Father Leon Dehon (1843-1925), founder of the order of priests known as the Dehonians, has been the subject of recent controversy in Rome.

The beatification of the French priest, originally scheduled for April 24, was postponed because of Pope John Paul II’s death.

As Benedict XVI prepared to set a new date, unexpected difficulties arose on the part of the French episcopal conference. Figures in the Jewish community published phrases and writings in which Father Dehon criticized the behavior of some Jews.

Benedict XVI subsequently appointed a commission to look into the accusations.

In this interview with ZENIT, Father José Ornelas Carvalho, superior general of the Dehonians, rejects the recent criticisms made against Father Dehon, and illustrates his heroic virtues.

Q: What do you make of all this?

Father Ornelas: All Father Dehon’s works, including the incriminating passages, were published in their totality and submitted to the examination of censors of the Congregation for Sainthood Causes. There was not the least bit of “camouflaging,” as the French newspaper Le Monde wrote on June 10.

The process of beatification was not interrupted in 1952, as opposed to what some have written, for the simple reason that the cause was introduced in 1952. In the work published by Father Dehon, Karl Lueger is not mentioned, who defended anti-Semitism. To link Father Dehon’s work with Lueger’s, whom Hitler praised in “Mein Kampf,” is, therefore, grave defamation.

The Le Monde article stated that Pope Leo XIII distanced himself from Father Leon Dehon; however, in 1897 he appointed him consultor of the Congregation of the Index, specifying: “Let it be known that I approve his positions, as I entrust to him the function of one who must judge the doctrine of others.”

Q: So it’s not true that Father Dehon was anti-Semitic?

Father Ornelas: Absolutely not. Father Dehon’s attitude toward the Jewish people was in no way anti-Jewish. He highlighted, particularly, the providential dimension of the Jews in the history of salvation, also desiring the great figures of the Old Testament to be included in the liturgical calendar of the Catholic Church.

I quote, as an example, one of his texts: “The Jewish people are no less a providential people. God has not abandoned them definitively. He preserves them as witnesses of history and of sacred Scripture. He still reserves for them as gift a great mission in the end times of the world.”

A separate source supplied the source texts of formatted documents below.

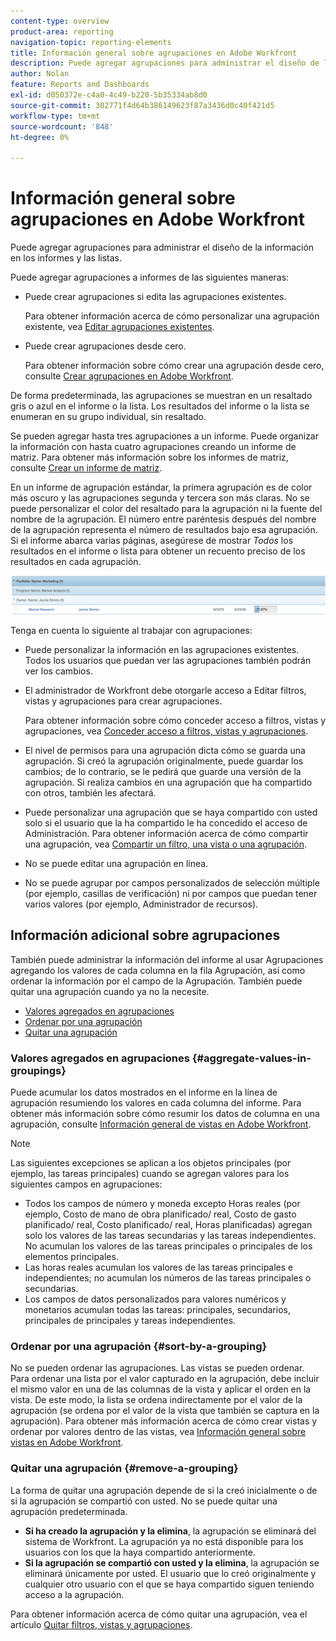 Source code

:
 ```yaml
---
content-type: overview
product-area: reporting
navigation-topic: reporting-elements
title: Información general sobre agrupaciones en Adobe Workfront
description: Puede agregar agrupaciones para administrar el diseño de la información en los informes y las listas.
author: Nolan
feature: Reports and Dashboards
exl-id: d050372e-c4a0-4c49-b220-5b35334ab8d0
source-git-commit: 302771f4d64b386149623f87a3436d0c40f421d5
workflow-type: tm+mt
source-wordcount: '848'
ht-degree: 0%

---
```


# Información general sobre agrupaciones en Adobe Workfront

<!--
<p data-mc-conditions="QuicksilverOrClassic.Draft mode">(NOTE: This article was supposed to be replaced by "Groupings overview", but decided to keep this here because this is linked in too many places. "Create groupings" and "Edit existing groupings" have been added also (with videos) to replace portions of the old content here.) </p>
-->

Puede agregar agrupaciones para administrar el diseño de la información en los informes y las listas.

Puede agregar agrupaciones a informes de las siguientes maneras:

* Puede crear agrupaciones si edita las agrupaciones existentes.

  Para obtener información acerca de cómo personalizar una agrupación existente, vea [Editar agrupaciones existentes](../../../reports-and-dashboards/reports/reporting-elements/edit-existing-groupings.md).

* Puede crear agrupaciones desde cero.

  Para obtener información sobre cómo crear una agrupación desde cero, consulte [Crear agrupaciones en Adobe Workfront](../../../reports-and-dashboards/reports/reporting-elements/create-groupings.md).

De forma predeterminada, las agrupaciones se muestran en un resaltado gris o azul en el informe o la lista. Los resultados del informe o la lista se enumeran en su grupo individual, sin resaltado.

Se pueden agregar hasta tres agrupaciones a un informe. Puede organizar la información con hasta cuatro agrupaciones creando un informe de matriz. Para obtener más información sobre los informes de matriz, consulte [Crear un informe de matriz](../../../reports-and-dashboards/reports/creating-and-managing-reports/create-matrix-report.md).

En un informe de agrupación estándar, la primera agrupación es de color más oscuro y las agrupaciones segunda y tercera son más claras. No se puede personalizar el color del resaltado para la agrupación ni la fuente del nombre de la agrupación. El número entre paréntesis después del nombre de la agrupación representa el número de resultados bajo esa agrupación. Si el informe abarca varias páginas, asegúrese de mostrar *Todos* los resultados en el informe o lista para obtener un recuento preciso de los resultados en cada agrupación.

![Agrupación de muestra](assets/grouping-example-blue.png)

Tenga en cuenta lo siguiente al trabajar con agrupaciones:

* Puede personalizar la información en las agrupaciones existentes. Todos los usuarios que puedan ver las agrupaciones también podrán ver los cambios.
* El administrador de Workfront debe otorgarle acceso a Editar filtros, vistas y agrupaciones para crear agrupaciones.

  Para obtener información sobre cómo conceder acceso a filtros, vistas y agrupaciones, vea [Conceder acceso a filtros, vistas y agrupaciones](../../../administration-and-setup/add-users/configure-and-grant-access/grant-access-fvg.md).

* El nivel de permisos para una agrupación dicta cómo se guarda una agrupación. Si creó la agrupación originalmente, puede guardar los cambios; de lo contrario, se le pedirá que guarde una versión de la agrupación. Si realiza cambios en una agrupación que ha compartido con otros, también les afectará.
* Puede personalizar una agrupación que se haya compartido con usted solo si el usuario que la ha compartido le ha concedido el acceso de Administración. Para obtener información acerca de cómo compartir una agrupación, vea [Compartir un filtro, una vista o una agrupación](../../../reports-and-dashboards/reports/reporting-elements/share-filter-view-grouping.md).
* No se puede editar una agrupación en línea.
* No se puede agrupar por campos personalizados de selección múltiple (por ejemplo, casillas de verificación) ni por campos que puedan tener varios valores (por ejemplo, Administrador de recursos).

## Información adicional sobre agrupaciones

También puede administrar la información del informe al usar Agrupaciones agregando los valores de cada columna en la fila Agrupación, así como ordenar la información por el campo de la Agrupación. También puede quitar una agrupación cuando ya no la necesite.

* [Valores agregados en agrupaciones](#aggregate-values-in-groupings)
* [Ordenar por una agrupación](#sort-by-a-grouping)
* [Quitar una agrupación](#remove-a-grouping)

### Valores agregados en agrupaciones {#aggregate-values-in-groupings}

Puede acumular los datos mostrados en el informe en la línea de agrupación resumiendo los valores en cada columna del informe. Para obtener más información sobre cómo resumir los datos de columna en una agrupación, consulte [Información general de vistas en Adobe Workfront](../../../reports-and-dashboards/reports/reporting-elements/views-overview.md).

>[!NOTE]
>
>Las siguientes excepciones se aplican a los objetos principales (por ejemplo, las tareas principales) cuando se agregan valores para los siguientes campos en agrupaciones:
>
>* Todos los campos de número y moneda excepto Horas reales (por ejemplo, Costo de mano de obra planificado/ real, Costo de gasto planificado/ real, Costo planificado/ real, Horas planificadas) agregan solo los valores de las tareas secundarias y las tareas independientes. No acumulan los valores de las tareas principales o principales de los elementos principales.
>* Las horas reales acumulan los valores de las tareas principales e independientes; no acumulan los números de las tareas principales o secundarias.
>* Los campos de datos personalizados para valores numéricos y monetarios acumulan todas las tareas: principales, secundarios, principales de principales y tareas independientes.

### Ordenar por una agrupación {#sort-by-a-grouping}

No se pueden ordenar las agrupaciones. Las vistas se pueden ordenar. Para ordenar una lista por el valor capturado en la agrupación, debe incluir el mismo valor en una de las columnas de la vista y aplicar el orden en la vista. De este modo, la lista se ordena indirectamente por el valor de la agrupación (se ordena por el valor de la vista que también se captura en la agrupación). Para obtener más información acerca de cómo crear vistas y ordenar por valores dentro de las vistas, vea [Información general sobre vistas en Adobe Workfront](../../../reports-and-dashboards/reports/reporting-elements/views-overview.md).

### Quitar una agrupación {#remove-a-grouping}

La forma de quitar una agrupación depende de si la creó inicialmente o de si la agrupación se compartió con usted. No se puede quitar una agrupación predeterminada.

* **Si ha creado la agrupación y la elimina**, la agrupación se eliminará del sistema de Workfront. La agrupación ya no está disponible para los usuarios con los que la haya compartido anteriormente.
* **Si la agrupación se compartió con usted y la elimina**, la agrupación se eliminará únicamente por usted. El usuario que lo creó originalmente y cualquier otro usuario con el que se haya compartido siguen teniendo acceso a la agrupación.

Para obtener información acerca de cómo quitar una agrupación, vea el artículo [Quitar filtros, vistas y agrupaciones](../../../reports-and-dashboards/reports/reporting-elements/remove-filters-views-groupings.md).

Q: Is it true that Father Dehon condemned anti-Semitism?

Father Ornelas: Of course. As consultor of the Congregation of the Index, he acted with vigor to start the prosecution of French Action. In charge of writing the report on this argument, he mentioned explicitly the anti-Semitism of French Action as a reason for condemning it.

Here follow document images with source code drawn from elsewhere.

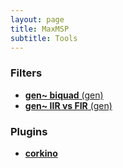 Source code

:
 ```yaml
---
layout: page
title: MaxMSP
subtitle: Tools
---
```


### Filters

- [**gen~ biquad** (gen)](https://velitch.github.io/velitch/2021-10-19-tool_gen_biquad/)
- [**gen~ IIR vs FIR** (gen)](https://velitch.github.io/velitch/2021-10-19-tool_gen_iir_vs_fir/)

### Plugins

- [**corkino**](https://velitch.github.io/velitch/2021-10-13-corkino/)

Q: Some French Jewish exponents think that in Father Dehon’s “social catechism” there are phrases that are offensive to the Jewish people.

Father Ornelas: We are distressed by the way in which a personality like that of Father Dehon is slandered, using texts taken totally out of context and quoted in a mutilated manner, to present them in a negative way. I would like to clarify that what drove Father Dehon in all his positions was his active commitment to the denunciation of the social injustices of his time, in particular, usury, and its causes. Father Dehon hoped for the advent of another society, for “Christian social renewal.”